You thank Jane for her efforts on behalf of the company and wish her well, but after she leaves you begin to feel panicked. You’ve trusted Jane with your customers and with confidential company information. What happens if she goes to work with a competitor? If she then calls your customers and asks them to move their business to her new employer? If she discloses confidential information, allowing her new employer to steal your competitive advantage?

Advance planning increases business protection and employer control

Now imagine that in response to Jane’s resignation you thank her and wish her well, and then remind her of her post-employment obligations as contained in the non-compete and confidentiality agreement she signed when she began working at the company. Jane may respond that she’s moving forward with the agreement in mind and tell you about her exciting new opportunity in a different field.

If instead Jane expresses her intent to violate the agreement or gives a non-committal response, you are prepared. You immediately develop a course of action to protect your company, by engaging with Jane and/or her new employer and enforcing your rights under the agreement.

Having an agreement like Jane’s in place requires advance planning. In Pennsylvania, restrictive covenants such as noncompetition and non-solicitation agreements are enforceable if they are (1) part of an employment relationship between the parties and supported by adequate consideration; (2) reasonably necessary to protect the business interests of the company; and (3) reasonably limited in duration and geographic scope.
Although confidentiality agreements are frequently included as part of employer-employee agreements, they are not technically considered restrictive covenants.
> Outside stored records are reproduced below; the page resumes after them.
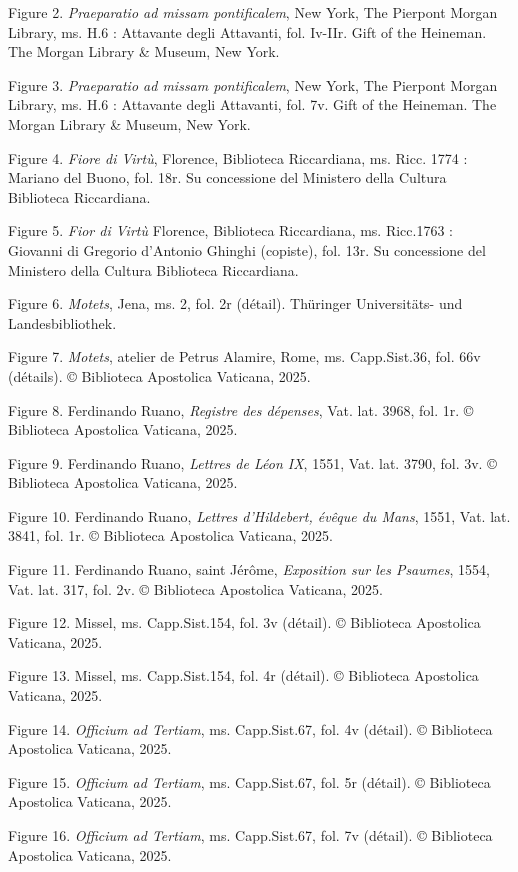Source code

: \documentclass[12pt,twoside,openany]{book}
\begin{document}
Figure 2. \textit{Praeparatio ad missam pontificalem}, New York, The Pierpont Morgan Library, ms. H.6 : Attavante degli Attavanti, fol. Iv-IIr. Gift of the Heineman. The Morgan Library \& Museum, New York.

Figure 3. \textit{Praeparatio ad missam pontificalem}, New York, The Pierpont Morgan Library, ms. H.6 : Attavante degli Attavanti, fol. 7v. Gift of the Heineman. The Morgan Library \& Museum, New York.

Figure 4. \textit{Fiore di Virtù}, Florence, Biblioteca Riccardiana, ms. Ricc. 1774 : Mariano del Buono, fol. 18r. Su concessione del Ministero della Cultura Biblioteca Riccardiana.

Figure 5. \textit{Fior di Virtù} Florence, Biblioteca Riccardiana, ms. Ricc.1763 : Giovanni di Gregorio d’Antonio Ghinghi (copiste), fol. 13r. Su concessione del Ministero della Cultura Biblioteca Riccardiana.

Figure 6. \textit{Motets}, Jena, ms. 2, fol. 2r (détail). Thüringer Universitäts- und Landesbibliothek.

Figure 7. \textit{Motets}, atelier de Petrus Alamire, Rome, ms. Capp.Sist.36, fol. 66v (détails). © Biblioteca Apostolica Vaticana, 2025.

Figure 8. Ferdinando Ruano, \textit{Registre des dépenses}, Vat. lat. 3968, fol. 1r. © Biblioteca Apostolica Vaticana, 2025.

Figure 9. Ferdinando Ruano, \textit{Lettres de Léon IX}, 1551, Vat. lat. 3790, fol. 3v. © Biblioteca Apostolica Vaticana, 2025.

Figure 10. Ferdinando Ruano, \textit{Lettres d’Hildebert, évêque du Mans}, 1551, Vat. lat. 3841, fol. 1r. © Biblioteca Apostolica Vaticana, 2025.

Figure 11. Ferdinando Ruano, saint Jérôme, \textit{Exposition sur les Psaumes}, 1554, Vat. lat. 317, fol. 2v. © Biblioteca Apostolica Vaticana, 2025.

Figure 12. Missel, ms. Capp.Sist.154, fol. 3v (détail). © Biblioteca Apostolica Vaticana, 2025.

Figure 13. Missel, ms. Capp.Sist.154, fol. 4r (détail). © Biblioteca Apostolica Vaticana, 2025.

Figure 14. \textit{Officium ad Tertiam}, ms. Capp.Sist.67, fol. 4v (détail). © Biblioteca Apostolica Vaticana, 2025.

Figure 15. \textit{Officium ad Tertiam}, ms. Capp.Sist.67, fol. 5r (détail). © Biblioteca Apostolica Vaticana, 2025.

Figure 16.\textit{ Officium ad Tertiam}, ms. Capp.Sist.67, fol. 7v (détail). © Biblioteca Apostolica Vaticana, 2025.
\end{document}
As a result, Pennsylvania courts have held that companies may require employees to enter into confidentiality agreements without consideration and without regard for the reasonableness of the agreement’s geographic scope or duration.

No universal approach

Restrictive covenant agreements offer companies a valuable tool to protect their business interests, but there is no one-size-fits-all approach regarding the specific restrictions an agreement will contain. The most common types of provisions in employeremployee agreements are non-competition, non-solicitation and non-disclosure or confidentiality provisions.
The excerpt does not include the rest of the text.